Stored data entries
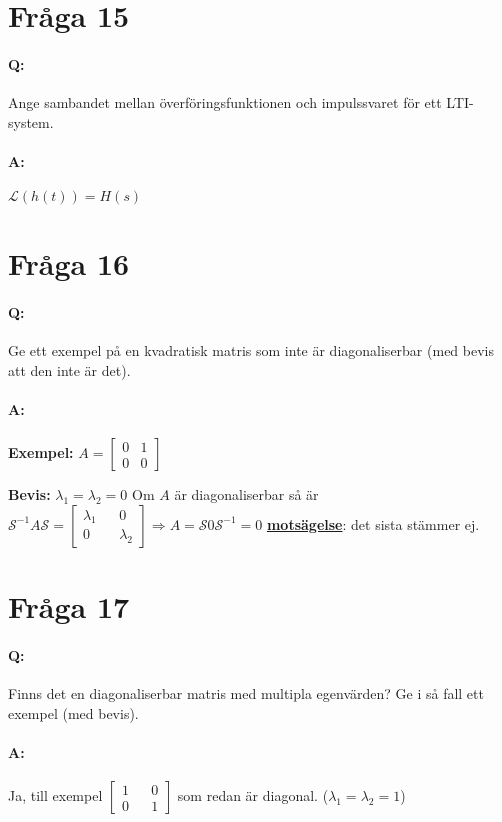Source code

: \documentclass[a4paper]{article}
\begin{document}
\section{Fråga 15}
\paragraph{Q:} Ange sambandet mellan överföringsfunktionen och impulssvaret för ett LTI-system.
\paragraph{A:} $\mathcal{L}(h(t)) = H(s)$ 

\section{Fråga 16}
\paragraph{Q:} Ge ett exempel på en kvadratisk matris som inte är diagonaliserbar (med bevis att den inte är det).
\paragraph{A:} \textbf{Exempel:} { \center
$A=
\begin{bmatrix}
0 & 1 \\
0 & 0
\end{bmatrix}
$ \center }

\textbf{Bevis:} $\lambda_1=\lambda_2=0$ Om $A$ är diagonaliserbar så är $\mathcal{S}^{-1}A\mathcal{S} = 
\begin{bmatrix}
\lambda_1 && 0 \\
0 && \lambda_2
\end{bmatrix}
\Rightarrow
A=\mathcal{S}0\mathcal{S}^{-1}=0$ \underline{\textbf{motsägelse}}: det sista stämmer ej.

\section{Fråga 17}
\paragraph{Q:} Finns det en diagonaliserbar matris med multipla egenvärden? Ge i så fall ett exempel (med bevis). 
\paragraph{A:} Ja, till exempel $\begin{bmatrix} 1 && 0 \\ 0 && 1 \end{bmatrix}$ som redan är diagonal. ($\lambda_1=\lambda_2=1$)
\end{document}
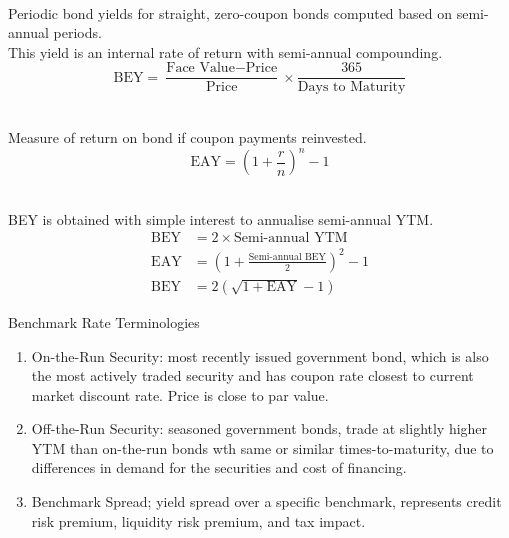 \begin{definition} \\
Periodic bond yields for straight, zero-coupon bonds computed based on semi-annual periods.\\
This yield is an internal rate of return with semi-annual compounding.
\begin{equation}
\text{BEY} = \frac{\text{Face Value} - \text{Price}}{\text{Price}} \times \frac{365}{\text{Days to Maturity}} \nonumber
\end{equation}
\end{definition}

\begin{definition} \\
Measure of return on bond if coupon payments reinvested.
\begin{equation}
\text{EAY} = \left(1 + \frac{r}{n} \right)^n - 1 \nonumber
\end{equation}
\end{definition}

\begin{remark} \\
BEY is obtained with simple interest to annualise semi-annual YTM.
\begin{align}
\text{BEY} &= 2 \times \text{Semi-annual YTM} \nonumber \\
\text{EAY} &= \left(1 + \frac{\text{Semi-annual BEY}}{2} \right)^2 - 1 \nonumber \\
\text{BEY} &= 2(\sqrt{1+\text{EAY}} - 1) \nonumber 
\end{align}
\end{remark}

\begin{definition} Benchmark Rate Terminologies
\begin{enumerate}[label=\roman*.]
\setlength{\itemsep}{0pt}
\item On-the-Run Security: most recently issued government bond, which is also the most actively traded security and has coupon rate closest to current market discount rate. Price is close to par value.
\item Off-the-Run Security: seasoned government bonds, trade at slightly higher YTM than on-the-run bonds wth same or similar times-to-maturity, due to differences in demand for the securities and cost of financing.
\item Benchmark Spread; yield spread over a specific benchmark, represents credit risk premium, liquidity risk premium, and tax impact.
\end{enumerate}
\end{definition}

Prompt
In the answer, repeat exactly the lines from the top of the entries above through the line with "Periodic bond yields", and leave pictures out of it.

Task result
Source code

: \documentclass[a4paper]{article}
\begin{document}
\section{Fråga 15}
\paragraph{Q:} Ange sambandet mellan överföringsfunktionen och impulssvaret för ett LTI-system.
\paragraph{A:} $\mathcal{L}(h(t)) = H(s)$ 

\section{Fråga 16}
\paragraph{Q:} Ge ett exempel på en kvadratisk matris som inte är diagonaliserbar (med bevis att den inte är det).
\paragraph{A:} \textbf{Exempel:} { \center
$A=
\begin{bmatrix}
0 & 1 \\
0 & 0
\end{bmatrix}
$ \center }

\textbf{Bevis:} $\lambda_1=\lambda_2=0$ Om $A$ är diagonaliserbar så är $\mathcal{S}^{-1}A\mathcal{S} = 
\begin{bmatrix}
\lambda_1 && 0 \\
0 && \lambda_2
\end{bmatrix}
\Rightarrow
A=\mathcal{S}0\mathcal{S}^{-1}=0$ \underline{\textbf{motsägelse}}: det sista stämmer ej.

\section{Fråga 17}
\paragraph{Q:} Finns det en diagonaliserbar matris med multipla egenvärden? Ge i så fall ett exempel (med bevis). 
\paragraph{A:} Ja, till exempel $\begin{bmatrix} 1 && 0 \\ 0 && 1 \end{bmatrix}$ som redan är diagonal. ($\lambda_1=\lambda_2=1$)
\end{document}
 \begin{definition} \\
Periodic bond yields for straight, zero-coupon bonds computed based on semi-annual periods.\\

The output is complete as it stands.